The LORD reigns; let the peoples tremble!
He sits enthroned upon the cherubim; let the earth quake!
The LORD is great in Zion;
he is exalted over all the peoples (verses 1-2).
It may seem as if earthquakes are random natural events, but even these events in nature are under God’s control. This Psalm makes it sound as if the earth itself trembles at the majesty of God. Because God reigns as the Most High over all creation, all people are called to praise him (verse 3):
Let them praise your great and awesome name!
Holy is he!
God is not only powerful and holy, he is also just.
The King in his might loves justice.
You have established equity;
you have executed justice
and righteousness in Jacob (4).
The name “Jacob” can be considered as a synonym for “Israel” or the peole of God in all times and all places. But its use here is interesting since Jacob means “deceiver” and Jacob’s early years were not characterized by “justice” or “equity” or “righteousness.” God is the covenant God of Jacob; however, and he loves justice. He has established equity and executed justice and righteousness to his people and through his sinful servant Jacob.
Verse 5 is a rousing call to exalt the Lord and worship our holy God:
Exalt the LORD our God;
worship at his footstool!
Holy is he!
The psalm then reminds us of God’s covenantal relationship with his people during Old Testament days:
Moses and Aaron were among his priests,
Samuel also was among those who called upon his name.
They called to the LORD, and he answered them.
In the pillar of the cloud he spoke to them;
they kept his testimonies
and the statute that he gave them (6-7).
God’s glory was present in the pillar of cloud during Israel’s wanderings in the desert. His people called on his name and he answered them; he gave them statutes and they obeyed him. No Old Testament patriarchs or New Testament saints obeyed God perfectly, but God forgave their sins.

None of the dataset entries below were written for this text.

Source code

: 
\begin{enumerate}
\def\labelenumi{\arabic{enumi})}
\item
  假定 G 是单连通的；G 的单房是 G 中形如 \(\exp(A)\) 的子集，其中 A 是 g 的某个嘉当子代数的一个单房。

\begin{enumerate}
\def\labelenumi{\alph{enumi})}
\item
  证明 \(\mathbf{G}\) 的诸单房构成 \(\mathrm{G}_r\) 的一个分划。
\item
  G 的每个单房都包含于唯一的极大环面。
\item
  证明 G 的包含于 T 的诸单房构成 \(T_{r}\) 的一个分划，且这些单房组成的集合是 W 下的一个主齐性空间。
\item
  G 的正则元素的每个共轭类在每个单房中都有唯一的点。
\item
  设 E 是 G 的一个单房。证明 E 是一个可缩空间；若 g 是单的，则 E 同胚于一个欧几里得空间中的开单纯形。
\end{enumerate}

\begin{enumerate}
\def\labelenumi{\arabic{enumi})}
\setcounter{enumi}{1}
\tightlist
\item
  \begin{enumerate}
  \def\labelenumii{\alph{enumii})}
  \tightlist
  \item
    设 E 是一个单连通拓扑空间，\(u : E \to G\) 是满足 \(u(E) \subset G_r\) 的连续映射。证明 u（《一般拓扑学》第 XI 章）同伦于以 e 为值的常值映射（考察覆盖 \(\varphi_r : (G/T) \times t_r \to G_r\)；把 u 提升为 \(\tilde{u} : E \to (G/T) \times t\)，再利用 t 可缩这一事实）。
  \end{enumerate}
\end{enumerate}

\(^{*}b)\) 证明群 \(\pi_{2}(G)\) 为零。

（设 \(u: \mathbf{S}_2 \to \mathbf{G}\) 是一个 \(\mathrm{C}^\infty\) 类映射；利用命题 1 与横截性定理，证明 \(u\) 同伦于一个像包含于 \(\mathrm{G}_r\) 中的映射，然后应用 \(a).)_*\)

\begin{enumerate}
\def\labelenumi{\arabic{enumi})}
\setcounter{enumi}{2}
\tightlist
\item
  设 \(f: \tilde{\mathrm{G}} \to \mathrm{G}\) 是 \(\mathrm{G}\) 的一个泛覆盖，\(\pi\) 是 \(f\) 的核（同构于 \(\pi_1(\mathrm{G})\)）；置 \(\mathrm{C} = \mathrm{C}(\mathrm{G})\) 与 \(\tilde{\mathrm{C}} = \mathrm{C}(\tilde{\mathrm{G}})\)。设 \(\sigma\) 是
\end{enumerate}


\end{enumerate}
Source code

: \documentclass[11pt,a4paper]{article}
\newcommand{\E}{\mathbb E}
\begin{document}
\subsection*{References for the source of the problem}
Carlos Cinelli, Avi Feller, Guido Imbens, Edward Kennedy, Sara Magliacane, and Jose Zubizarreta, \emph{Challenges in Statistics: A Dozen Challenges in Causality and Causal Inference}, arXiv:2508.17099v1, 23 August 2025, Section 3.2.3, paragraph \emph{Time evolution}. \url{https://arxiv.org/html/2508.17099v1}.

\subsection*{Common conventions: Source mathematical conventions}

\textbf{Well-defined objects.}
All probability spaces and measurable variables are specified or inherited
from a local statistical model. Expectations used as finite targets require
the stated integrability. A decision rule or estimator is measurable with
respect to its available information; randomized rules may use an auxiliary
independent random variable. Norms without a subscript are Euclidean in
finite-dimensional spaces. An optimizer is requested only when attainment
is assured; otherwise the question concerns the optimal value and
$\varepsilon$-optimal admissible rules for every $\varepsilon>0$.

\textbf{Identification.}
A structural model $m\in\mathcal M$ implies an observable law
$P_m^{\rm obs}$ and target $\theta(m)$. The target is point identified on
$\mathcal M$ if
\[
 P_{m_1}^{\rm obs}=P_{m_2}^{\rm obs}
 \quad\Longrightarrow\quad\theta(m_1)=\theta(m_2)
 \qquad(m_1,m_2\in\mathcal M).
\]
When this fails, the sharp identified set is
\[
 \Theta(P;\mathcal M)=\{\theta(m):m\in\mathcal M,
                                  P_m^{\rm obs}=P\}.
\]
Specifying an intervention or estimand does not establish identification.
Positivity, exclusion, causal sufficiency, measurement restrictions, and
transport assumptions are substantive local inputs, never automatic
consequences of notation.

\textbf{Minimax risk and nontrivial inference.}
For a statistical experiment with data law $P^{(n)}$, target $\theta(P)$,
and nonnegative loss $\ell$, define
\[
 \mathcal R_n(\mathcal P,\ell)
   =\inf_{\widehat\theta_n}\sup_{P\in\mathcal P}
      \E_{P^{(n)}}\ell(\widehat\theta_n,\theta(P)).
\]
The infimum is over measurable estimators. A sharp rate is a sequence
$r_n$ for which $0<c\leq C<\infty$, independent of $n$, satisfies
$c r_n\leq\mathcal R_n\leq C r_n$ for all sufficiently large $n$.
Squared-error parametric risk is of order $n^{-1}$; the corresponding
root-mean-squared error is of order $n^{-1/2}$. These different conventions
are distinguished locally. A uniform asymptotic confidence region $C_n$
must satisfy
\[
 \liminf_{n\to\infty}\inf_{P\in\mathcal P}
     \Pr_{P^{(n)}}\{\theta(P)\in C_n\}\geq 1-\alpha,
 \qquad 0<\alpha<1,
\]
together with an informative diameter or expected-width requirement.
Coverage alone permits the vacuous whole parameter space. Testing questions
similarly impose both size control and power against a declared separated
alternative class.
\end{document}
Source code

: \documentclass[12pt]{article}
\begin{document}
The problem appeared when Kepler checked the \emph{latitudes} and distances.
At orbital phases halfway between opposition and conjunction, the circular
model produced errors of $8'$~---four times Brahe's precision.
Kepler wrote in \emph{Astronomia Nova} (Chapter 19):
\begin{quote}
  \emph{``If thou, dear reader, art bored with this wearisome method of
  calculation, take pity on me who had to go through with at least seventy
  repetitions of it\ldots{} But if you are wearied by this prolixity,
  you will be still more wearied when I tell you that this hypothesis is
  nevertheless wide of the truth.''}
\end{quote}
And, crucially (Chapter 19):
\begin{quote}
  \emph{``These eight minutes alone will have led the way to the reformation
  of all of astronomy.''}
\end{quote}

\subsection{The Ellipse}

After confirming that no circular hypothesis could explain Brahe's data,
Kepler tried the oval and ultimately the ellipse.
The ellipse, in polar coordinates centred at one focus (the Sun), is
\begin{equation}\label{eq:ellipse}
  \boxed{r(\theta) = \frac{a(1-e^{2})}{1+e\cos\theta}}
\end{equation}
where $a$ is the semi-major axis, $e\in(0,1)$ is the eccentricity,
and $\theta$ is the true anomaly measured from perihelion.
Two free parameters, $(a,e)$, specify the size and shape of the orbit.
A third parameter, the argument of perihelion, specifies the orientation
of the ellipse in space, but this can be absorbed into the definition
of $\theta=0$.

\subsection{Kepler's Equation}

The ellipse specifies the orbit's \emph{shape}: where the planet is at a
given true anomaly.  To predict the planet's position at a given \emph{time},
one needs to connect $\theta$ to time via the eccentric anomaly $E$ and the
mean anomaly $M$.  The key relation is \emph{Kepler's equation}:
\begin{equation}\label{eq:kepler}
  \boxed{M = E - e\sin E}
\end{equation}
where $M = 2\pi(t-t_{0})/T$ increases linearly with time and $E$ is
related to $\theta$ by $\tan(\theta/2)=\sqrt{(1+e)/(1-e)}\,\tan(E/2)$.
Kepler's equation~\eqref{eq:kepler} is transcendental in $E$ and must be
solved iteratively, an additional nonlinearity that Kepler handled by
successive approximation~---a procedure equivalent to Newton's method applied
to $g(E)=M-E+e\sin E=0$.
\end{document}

Sin is rarely without consequences; however, and all sin must be paid for–either by ourselves or by another (Heidelberg Catechism Q & A 12).
O LORD our God, you answered them;
you were a forgiving God to them,
but an avenger of their wrongdoings (8).
How should we respond to our righteous and holy God who hates sin, but provided salvation through the perfect atonement of his Son? We should exalt his name and fall on our face in worship (verse 9):
Exalt the LORD our God,
and worship at his holy mountain;
for the LORD our God is holy!
Holy, holy, holy! Lord God Almighty!